I conti di Grecia e Portogallo restano in profondo rosso, e ancora molto lontani dal raggiungimento di quell’avanzo primario che consentirebbe loro di andare in default, magari discriminando tra le proprie banche e quelle estere, e riuscire a galleggiare senza ricorrere ai mercati internazionali. Mentre appare molto difficile fare accettare agli austeri creditori nordici (della vecchia “area del marco”, per intenderci), un tasso sui prestiti di salvataggio pari al 3,5 per cento, spesso addirittura inferiore a quello che alcuni di questi paesi riescono a spuntare nelle aste del proprio debito pubblico.

Il problema resta la solvibilità, e queste misure di mitigazione della pena inflitta da manovre di austerità ferocemente pro cicliche non appaiono in grado di quadrare il cerchio. Ma soprattutto, tutti sanno che, nelle decisioni di giovedì scorso, la Grecia ha ormai assunto il ruolo della comparsa, mentre i bersagli grossi si chiamano Spagna e (soprattutto) Italia. Come evidenziato ormai da tutti gli analisti, per creare uno scudo protettivo attorno a questi due paesi servirebbe un EFSF dotato di non meno di 3000 miliardi di euro. Come arrivarci, resta largamente indeterminato, ammesso che sia politicamente fattibile, ed i mercati si preparano a testare questa risoluzione.
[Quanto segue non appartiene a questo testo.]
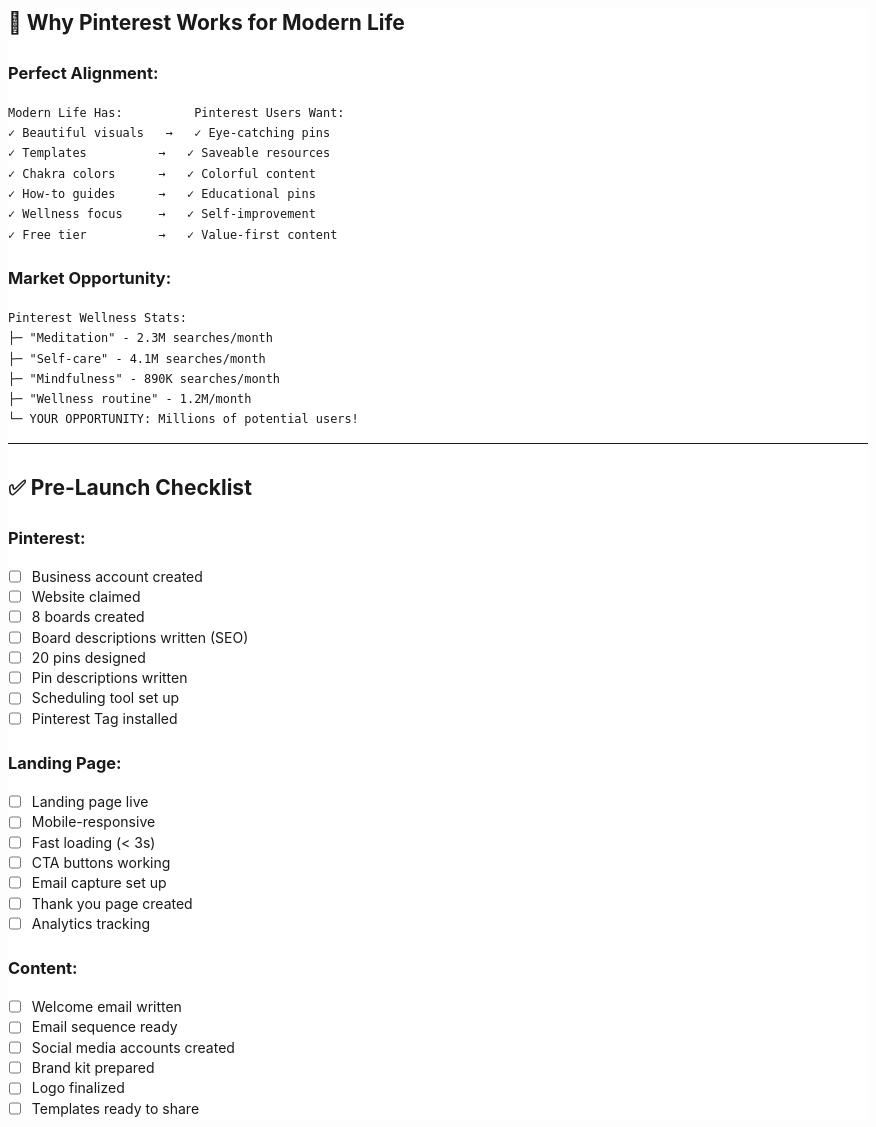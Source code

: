 
## 🎯 Why Pinterest Works for Modern Life

### **Perfect Alignment:**
```
Modern Life Has:          Pinterest Users Want:
✓ Beautiful visuals   →   ✓ Eye-catching pins
✓ Templates          →   ✓ Saveable resources
✓ Chakra colors      →   ✓ Colorful content
✓ How-to guides      →   ✓ Educational pins
✓ Wellness focus     →   ✓ Self-improvement
✓ Free tier          →   ✓ Value-first content
```

### **Market Opportunity:**
```
Pinterest Wellness Stats:
├─ "Meditation" - 2.3M searches/month
├─ "Self-care" - 4.1M searches/month
├─ "Mindfulness" - 890K searches/month
├─ "Wellness routine" - 1.2M/month
└─ YOUR OPPORTUNITY: Millions of potential users!
```

---

## ✅ Pre-Launch Checklist

### **Pinterest:**
- [ ] Business account created
- [ ] Website claimed
- [ ] 8 boards created
- [ ] Board descriptions written (SEO)
- [ ] 20 pins designed
- [ ] Pin descriptions written
- [ ] Scheduling tool set up
- [ ] Pinterest Tag installed

### **Landing Page:**
- [ ] Landing page live
- [ ] Mobile-responsive
- [ ] Fast loading (< 3s)
- [ ] CTA buttons working
- [ ] Email capture set up
- [ ] Thank you page created
- [ ] Analytics tracking

### **Content:**
- [ ] Welcome email written
- [ ] Email sequence ready
- [ ] Social media accounts created
- [ ] Brand kit prepared
- [ ] Logo finalized
- [ ] Templates ready to share
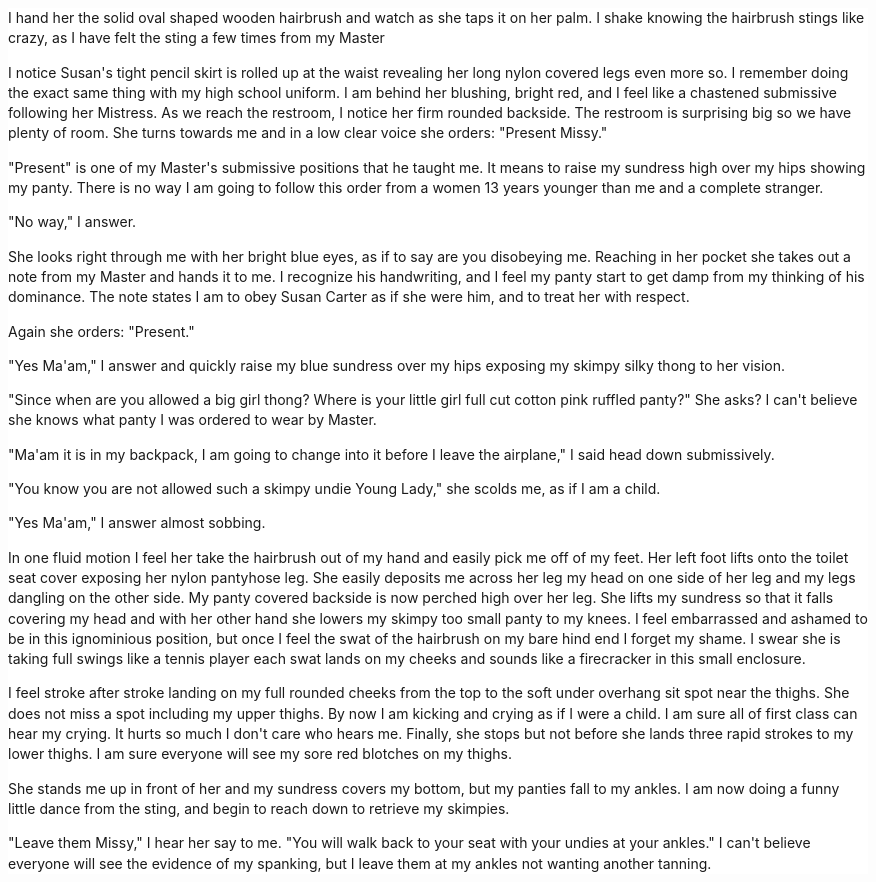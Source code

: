  I hand her the solid oval shaped wooden hairbrush and watch as she taps it on her palm. I shake knowing the hairbrush stings like crazy, as I have felt the sting a few times from my Master 

 I notice Susan's tight pencil skirt is rolled up at the waist revealing her long nylon covered legs even more so. I remember doing the exact same thing with my high school uniform. I am behind her blushing, bright red, and I feel like a chastened submissive following her Mistress. As we reach the restroom, I notice her firm rounded backside. The restroom is surprising big so we have plenty of room. She turns towards me and in a low clear voice she orders: "Present Missy." 

 "Present" is one of my Master's submissive positions that he taught me. It means to raise my sundress high over my hips showing my panty. There is no way I am going to follow this order from a women 13 years younger than me and a complete stranger. 

 "No way," I answer. 

 She looks right through me with her bright blue eyes, as if to say are you disobeying me. Reaching in her pocket she takes out a note from my Master and hands it to me. I recognize his handwriting, and I feel my panty start to get damp from my thinking of his dominance. The note states I am to obey Susan Carter as if she were him, and to treat her with respect. 

 Again she orders: "Present." 

 "Yes Ma'am," I answer and quickly raise my blue sundress over my hips exposing my skimpy silky thong to her vision. 

 "Since when are you allowed a big girl thong? Where is your little girl full cut cotton pink ruffled panty?" She asks? I can't believe she knows what panty I was ordered to wear by Master. 

 "Ma'am it is in my backpack, I am going to change into it before I leave the airplane," I said head down submissively. 

 "You know you are not allowed such a skimpy undie Young Lady," she scolds me, as if I am a child. 

 "Yes Ma'am," I answer almost sobbing. 

 In one fluid motion I feel her take the hairbrush out of my hand and easily pick me off of my feet. Her left foot lifts onto the toilet seat cover exposing her nylon pantyhose leg. She easily deposits me across her leg my head on one side of her leg and my legs dangling on the other side. My panty covered backside is now perched high over her leg. She lifts my sundress so that it falls covering my head and with her other hand she lowers my skimpy too small panty to my knees. I feel embarrassed and ashamed to be in this ignominious position, but once I feel the swat of the hairbrush on my bare hind end I forget my shame. I swear she is taking full swings like a tennis player each swat lands on my cheeks and sounds like a firecracker in this small enclosure. 

 I feel stroke after stroke landing on my full rounded cheeks from the top to the soft under overhang sit spot near the thighs. She does not miss a spot including my upper thighs. By now I am kicking and crying as if I were a child. I am sure all of first class can hear my crying. It hurts so much I don't care who hears me. Finally, she stops but not before she lands three rapid strokes to my lower thighs. I am sure everyone will see my sore red blotches on my thighs. 

 She stands me up in front of her and my sundress covers my bottom, but my panties fall to my ankles. I am now doing a funny little dance from the sting, and begin to reach down to retrieve my skimpies. 

 "Leave them Missy," I hear her say to me. "You will walk back to your seat with your undies at your ankles." I can't believe everyone will see the evidence of my spanking, but I leave them at my ankles not wanting another tanning.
Sull’altro lato dell’Atlantico, nel frattempo, scorrono le ore in attesa che Casa Bianca e Repubblicani trovino un accordo per alzare il tetto del debito federale prima della fatidica scadenza del 2 agosto, in cui potrebbe accadere il primo default (pur se tecnico) della storia americana. Questa crisi è del tutto differente da quella europea, ma resta potenzialmente destabilizzante, potendosi sommare ad un quadro dei mercati finanziari già molto nervoso ed incerto.In Eurolandia il problema è quello di una unione monetaria che sembra lentamente trasformarsi in unione politica (e quindi destinata a divenire anche unione fiscale), ed in cui oggi gli squilibri dei singoli membri non trovano compensazione di alcun tipo, se non la prospettiva di un default, condizione necessaria ma non sufficiente per ripartire, visto che resta il contesto di un cambio irrevocabilmente fisso che governa quella che non è un’area valutaria ottimale.

Gli Stati Uniti, per contro, restano il paese emittente della valuta di riserva mondiale, malgrado una lenta erosione del proprio ruolo di potenza economica mondiale. Dover alzare il tetto del debito dopo aver già approvato in Congresso misure di spesa che aumentano il deficit è surreale, ma consente agli attori (soprattutto ai Repubblicani) di assumere posture negoziali molto aggressive, accompagnandole alla richiesta di feroci tagli di spesa e nessun aumento di imposte. Tutto ciò, mentre oggi la pressione fiscale federale è ai minimi degli ultimi 60 anni (circa il 15 per cento del Pil), e gli stati si muovono in modo pro ciclico, licenziando personale pubblico per raggiungere il pareggio di bilancio.

Non è chiaro quali potrebbero essere le effettive conseguenze di un default tecnico americano. Molto dipenderà dal tempo necessario a trovare un accordo eventualmente successivo alla data del 2 agosto, ed alla consistenza dei tagli concordati. Molto più difficile appare evitare comunque un declassamento del debito statunitense, anche solo di un livello, o eliminare l’outlook negativo delle agenzie di rating. Per conseguire ciò, servirebbero tagli di non meno di 3-4000 miliardi di dollari che allo stato appaiono improbabili.

Un elemento comune alle due crisi, di qua e di là dell’Atlantico, è però la natura largamente autoinflitta delle medesime: nel caso europeo l’illusione che una semplice unione monetaria con incorporata la finzione di un patto di stabilità finto potesse bastare a controllare e riassorbire gli squilibri, amplificati dalla leva finanziaria di banche transnazionali. Nel caso americano, un braccio di ferro ferocemente ideologico da parte dei Repubblicani, egemonizzati dai Tea Parties, rischia di far ricadere il paese e l’Occidente in una spirale recessiva, nel momento in cui la Federal Reserve ha pressoché esaurito le munizioni e mentre alla Casa Bianca siede un inquilino che a tratti pare un Repubblicano moderato, mostrando una propensione ai tagli di spesa mai neppure lontanamente esibita dal suo predecessore George W.Bush, colui che ha posto le basi per il corrente dissesto della finanza pubblica americana.

Non ci attende la fine del mondo, ma certamente un periodo di forte volatilità.